Apache Hive is an open source data warehouse system built on top of Hadoop Haused for querying and analyzing large datasets stored in Hadoop files.

Without hive, you have to write complex Map-Reduce jobs, but now with the help of Hive, you just need to submit merely SQL queries. Hive is mainly targeted towards users who are comfortable with SQL. Hive use language called HiveQL (HQL), which is similar to SQL. HiveQL automatically translates SQL-like queries into MapReduce jobs.

Hive abstracts the complexity of Hadoop. The main thing to notice is that there is no need to learn Java for Hive.

The Hive generally runs on your workstation and converts your SQL query into a series of jobs for execution on a Hadoop cluster. Apache Hive organizes data into tables. This provides a means for attaching the structure to data stored in HDFS.

1 History of Hive

Data Infrastructure Team at Facebook developed Hive. Apache Hive is also one of the technologies that are being used to address the requirements at Facebook. It is very popular with all the users internally at Facebook. It is being used to run thousands of jobs on the cluster with hundreds of users, for a wide variety of applications.
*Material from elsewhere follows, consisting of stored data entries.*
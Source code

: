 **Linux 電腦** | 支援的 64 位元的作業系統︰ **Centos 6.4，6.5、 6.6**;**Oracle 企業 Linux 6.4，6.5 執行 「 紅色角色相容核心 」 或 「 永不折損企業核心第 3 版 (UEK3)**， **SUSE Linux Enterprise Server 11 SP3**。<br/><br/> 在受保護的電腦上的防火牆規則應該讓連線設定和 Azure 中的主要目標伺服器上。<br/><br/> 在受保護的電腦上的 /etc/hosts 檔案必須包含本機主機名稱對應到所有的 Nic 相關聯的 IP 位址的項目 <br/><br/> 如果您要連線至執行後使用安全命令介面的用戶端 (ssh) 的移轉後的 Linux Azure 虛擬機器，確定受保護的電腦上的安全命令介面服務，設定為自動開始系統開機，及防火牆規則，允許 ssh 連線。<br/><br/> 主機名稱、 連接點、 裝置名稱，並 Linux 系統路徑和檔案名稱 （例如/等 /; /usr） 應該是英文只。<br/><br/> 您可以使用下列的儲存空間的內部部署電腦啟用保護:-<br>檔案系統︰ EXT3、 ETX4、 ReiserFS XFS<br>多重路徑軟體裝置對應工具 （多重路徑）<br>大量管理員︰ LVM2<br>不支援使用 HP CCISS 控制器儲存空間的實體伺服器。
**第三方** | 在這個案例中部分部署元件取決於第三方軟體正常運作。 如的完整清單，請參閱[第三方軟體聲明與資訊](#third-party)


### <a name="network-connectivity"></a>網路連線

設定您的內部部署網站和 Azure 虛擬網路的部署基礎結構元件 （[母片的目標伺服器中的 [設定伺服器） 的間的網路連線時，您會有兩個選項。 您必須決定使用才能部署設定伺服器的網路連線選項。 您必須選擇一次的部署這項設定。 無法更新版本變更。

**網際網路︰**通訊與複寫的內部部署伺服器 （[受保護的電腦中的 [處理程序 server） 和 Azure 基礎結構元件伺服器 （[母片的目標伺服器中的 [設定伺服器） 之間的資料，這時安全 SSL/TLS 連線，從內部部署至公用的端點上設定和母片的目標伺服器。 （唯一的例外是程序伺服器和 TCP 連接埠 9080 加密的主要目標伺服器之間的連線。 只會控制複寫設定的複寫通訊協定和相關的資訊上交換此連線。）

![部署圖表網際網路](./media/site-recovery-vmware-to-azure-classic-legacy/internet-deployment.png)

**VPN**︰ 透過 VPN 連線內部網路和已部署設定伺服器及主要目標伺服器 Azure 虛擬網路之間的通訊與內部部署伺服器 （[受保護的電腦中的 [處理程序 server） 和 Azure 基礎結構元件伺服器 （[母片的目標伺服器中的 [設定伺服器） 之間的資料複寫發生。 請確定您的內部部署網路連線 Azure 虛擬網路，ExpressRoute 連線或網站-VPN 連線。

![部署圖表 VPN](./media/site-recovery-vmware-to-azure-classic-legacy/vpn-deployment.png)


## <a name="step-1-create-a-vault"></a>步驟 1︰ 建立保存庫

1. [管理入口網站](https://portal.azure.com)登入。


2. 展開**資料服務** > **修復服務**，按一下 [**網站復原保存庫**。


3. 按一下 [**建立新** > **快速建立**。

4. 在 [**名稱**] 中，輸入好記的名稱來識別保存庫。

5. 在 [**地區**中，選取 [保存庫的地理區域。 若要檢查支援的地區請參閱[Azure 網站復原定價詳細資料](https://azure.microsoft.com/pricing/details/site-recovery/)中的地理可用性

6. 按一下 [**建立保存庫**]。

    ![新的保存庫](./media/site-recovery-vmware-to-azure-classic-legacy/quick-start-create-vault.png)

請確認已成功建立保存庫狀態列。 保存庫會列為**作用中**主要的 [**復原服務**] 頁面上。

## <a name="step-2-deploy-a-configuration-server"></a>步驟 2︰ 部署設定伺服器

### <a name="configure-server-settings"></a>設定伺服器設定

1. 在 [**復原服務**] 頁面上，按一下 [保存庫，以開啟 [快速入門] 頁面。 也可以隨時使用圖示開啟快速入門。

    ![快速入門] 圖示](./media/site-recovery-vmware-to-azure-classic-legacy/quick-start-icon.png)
Apache Hive-Hadoop cluster at Facebook stores more than 2PB of raw data. It regularly loads 15 TB of data on a daily basis.

2 Hive Architecture

The Apache Hive components are:

  • Metastore – It stores metadata for each of the tables like their schema and location. Hive also includes the partition metadata. This helps the driver to track the progress of various data sets distributed over the cluster. It stores the data in a traditional RDBMS format. Hive metadata helps the driver to keep a track of the data and it is highly crucial. Backup server regularly replicates the data which it can retrieve in case of data loss.
  • Driver – It acts like a controller which receives the HiveQL statements. The driver starts the execution of statement by creating sessions. It monitors the life cycle and progress of the execution. Driver stores the necessary metadata generated during the execution of a HiveQL statement. It also acts as a collection point of data or query result obtained after the Reduce operation.
  • Compiler – It performs the compilation of the HiveQL query. This converts the query to an execution plan. The plan contains the tasks. It also contains steps needed to be performed by the MapReduce to get the output as translated by the query. The compiler in Hive converts the query to an Abstract Syntax Tree (AST). First, check for compatibility and compile time errors, then converts the AST to a Directed Acyclic Graph (DAG).
  • Optimizer – It performs various transformations on the execution plan to provide optimized DAG. It aggregates the transformations together, such as converting a pipeline of joins to a single join, for better performance. The optimizer can also split the tasks, such as applying a transformation on data before a reduce operation, to provide better performance.
  • Executor – Once compilation and optimization complete, the executor executes the tasks. Executor takes care of pipelining the tasks.
  • CLI, UI, and Thrift Server – CLI (command-line interface) provide a user interface for an external user to interact with Hive. Thrift server in Hive allows external clients to interact with Hive over a network, similar to the JDBC or ODBC protocols.

3 Features of Hive

There are so many features of Apache Hive:

  • Hive provides data summarization, query, and analysis in much easier manner.
  • Hive supports external tables which make it possible to process data without actually storing in HDFS.
  • Apache Hive fits the low-level interface requirement of Hadoop perfectly.
  • It also supports partitioning of data at the level of tables to improve performance.
  • Hive has a rule based optimizer for optimizing logical plans.
  • It is scalable, familiar, and extensible.
  • Using HiveQL doesn’t require any knowledge of programming language, Knowledge of basic SQL query is enough.
  • We can easily process structured data in Hadoop using Hive.
  • Querying in Hive is very simple as it is similar to SQL.
  • We can also run Ad-hoc queries for the data analysis using Hive.

4 Limitations of Hive

Hive has the following limitations:

  • Apache does not offer real-time queries and row level updates.
  • Hive also provides acceptable latency for interactive data browsing.
  • It is not good for online transaction processing.
  • Latency for Apache Hive queries is generally very high.